With devastating conflicts raging in so many countries, creating a more peaceful and stable world has to be top of everyone’s New Year resolutions. Yet the voices of half the population of these countries are ignored, as women are excluded from the peace table.
Last year saw more than 40 armed conflicts, the highest number of battle-related deaths since 1989 and the worst humanitarian and refugee crisis since the second world war.
Women bear the brunt of war today; accurate statistics are impossible to obtain but it is estimated that while at the beginning of the 20th century only 5% of fatalities in wartime were civilians, that figure steadily rose, reaching more than90% by the 1990s. Many of the civilians killed or injured in today’s conflicts are women and children; in Afghanistan, the UN has documented (pdf) a steady increase in both the number of civilian casualties and the proportion of those civilians who were women and children. The impact of war on women goes beyond the harm caused by an airstrike or gunfire between combatants. The breakdown of law and order can leave women unprotected from other forms of violence, as in Afghanistan, where it is estimated that 87% of women have experienced domestic violence, and their attackers are rarely punished. In Liberia many girls are pushed into “transactional sex” – the girls I met at the university in Monrovia were routinely asked to exchange sex for grades.

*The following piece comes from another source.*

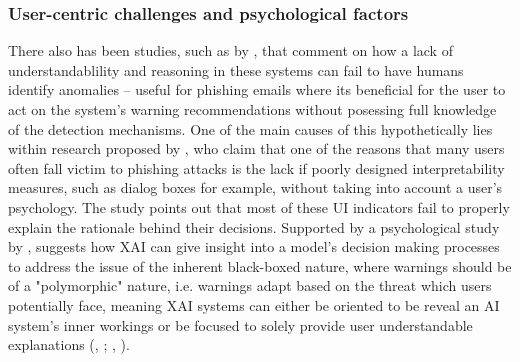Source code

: 
\subsubsection*{User-centric challenges and psychological factors}
There also has been studies, such as by \cite{vo2024securing}, that comment on how a lack of understandablility and reasoning in these systems can fail to have humans identify anomalies -- useful for phishing emails where its beneficial for the user to act on the system's warning recommendations without posessing full knowledge of the detection mechanisms. One of the main causes of this hypothetically lies within research proposed by \cite{greco2023explaining}, who claim that one of the reasons that many users often fall victim to phishing attacks is the lack if poorly designed interpretability measures, such as dialog boxes for example, without taking into account a user's psychology. The study points out that most of these UI indicators fail to properly explain the rationale behind their decisions. Supported by a psychological study by \cite{anderson2015polymorphic}, suggests how XAI can give insight into a model's decision making processes to address the issue of the inherent black-boxed nature, where warnings should be of a "polymorphic" nature, i.e. warnings adapt based on the threat which users potentially face, meaning XAI systems can either be oriented to be reveal an AI system's inner workings or be focused to solely provide user understandable explanations (\citeauthor{lipton2018mythos}, \citeyear{lipton2018mythos}; \citeauthor{ribeiro2016model}, \citeyear{ribeiro2016model}).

The UK’s preventing sexual violence in conflict initiative has shone a light on all these issues, and the fact that in conflict and post-conflict countries, women are disempowered.
These are compelling reasons to make women stakeholders in any peace talks. Yet the last few years have been replete with examples of how they were excluded. In earlier talks on Syria, Syrian women were ignored. From the picture of the Vienna peace process on Syria in October – where 18 men and one woman sat round the table – nothing seems to have changed.